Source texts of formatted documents
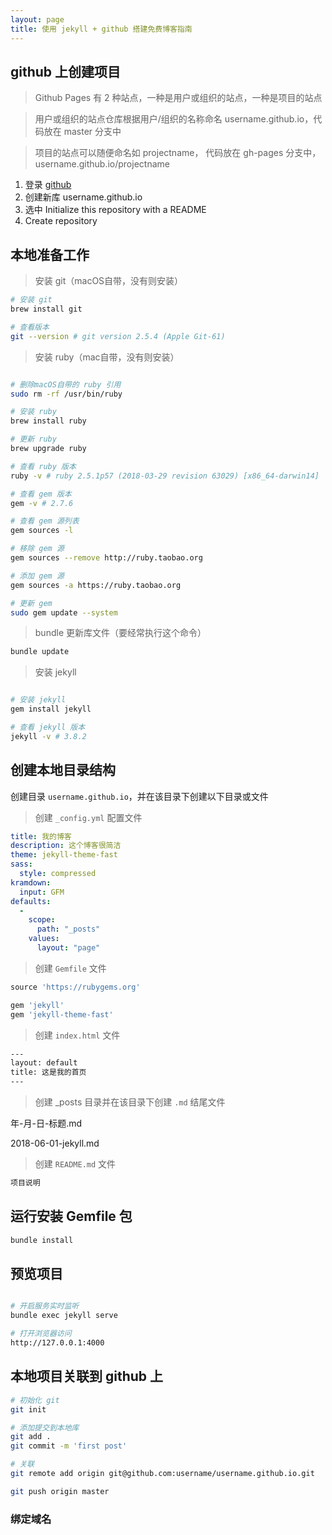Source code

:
 ```yaml
---
layout: page
title: 使用 jekyll + github 搭建免费博客指南
---
```



## github 上创建项目

> Github Pages 有 2 种站点，一种是用户或组织的站点，一种是项目的站点

> 用户或组织的站点仓库根据用户/组织的名称命名 username.github.io，代码放在 master 分支中

> 项目的站点可以随便命名如 projectname， 代码放在 gh-pages 分支中，username.github.io/projectname

1. 登录 [github](https://github.com/) 
2. 创建新库 username.github.io
3. 选中 Initialize this repository with a README
4. Create repository


## 本地准备工作

> 安装 git（macOS自带，没有则安装）

```bash
# 安装 git
brew install git

# 查看版本
git --version # git version 2.5.4 (Apple Git-61)
```

> 安装 ruby（mac自带，没有则安装）

```bash

# 删除macOS自带的 ruby 引用
sudo rm -rf /usr/bin/ruby

# 安装 ruby
brew install ruby

# 更新 ruby
brew upgrade ruby

# 查看 ruby 版本
ruby -v # ruby 2.5.1p57 (2018-03-29 revision 63029) [x86_64-darwin14]

# 查看 gem 版本
gem -v # 2.7.6

# 查看 gem 源列表
gem sources -l

# 移除 gem 源
gem sources --remove http://ruby.taobao.org

# 添加 gem 源
gem sources -a https://ruby.taobao.org

# 更新 gem
sudo gem update --system
```

> bundle 更新库文件（要经常执行这个命令）

```bash
bundle update
```

> 安装 jekyll

```bash

# 安装 jekyll 
gem install jekyll

# 查看 jekyll 版本
jekyll -v # 3.8.2
```

## 创建本地目录结构

创建目录 `username.github.io`，并在该目录下创建以下目录或文件

> 创建 `_config.yml` 配置文件

```yml
title: 我的博客
description: 这个博客很简洁
theme: jekyll-theme-fast
sass:
  style: compressed
kramdown:
  input: GFM
defaults:
  -
    scope:
      path: "_posts"
    values:
      layout: "page"
```

> 创建 `Gemfile` 文件

```ruby
source 'https://rubygems.org'

gem 'jekyll'
gem 'jekyll-theme-fast'
```

> 创建 `index.html` 文件

```html
--- 
layout: default 
title: 这是我的首页
--- 
```

> 创建 _posts 目录并在该目录下创建 `.md` 结尾文件

年-月-日-标题.md

2018-06-01-jekyll.md

> 创建 `README.md` 文件

```markdown
项目说明
```

## 运行安装 Gemfile 包

```bash
bundle install
```

## 预览项目

```bash

# 开启服务实时监听
bundle exec jekyll serve

# 打开浏览器访问
http://127.0.0.1:4000
```


## 本地项目关联到 github 上
```bash
# 初始化 git
git init

# 添加提交到本地库
git add .
git commit -m 'first post'

# 关联
git remote add origin git@github.com:username/username.github.io.git

git push origin master
```

### 绑定域名

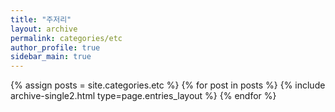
 ```yaml
---
title: "주저리"
layout: archive
permalink: categories/etc
author_profile: true
sidebar_main: true
---
```


<!-- 공백이 포함되어 있는 카테고리 이름의 경우 site.categories.['a b c'] 이런식으로! -->


{% assign posts = site.categories.etc %}
{% for post in posts %} {% include archive-single2.html type=page.entries_layout %} {% endfor %}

> _What to produce_: Copy all the lines from the data above that hold the word "jekyll".

> _Completed task_:
title: 使用 jekyll + github 搭建免费博客指南
> 安装 jekyll
# 安装 jekyll 
gem install jekyll
# 查看 jekyll 版本
jekyll -v # 3.8.2
theme: jekyll-theme-fast
gem 'jekyll'
gem 'jekyll-theme-fast'
2018-06-01-jekyll.md
bundle exec jekyll serve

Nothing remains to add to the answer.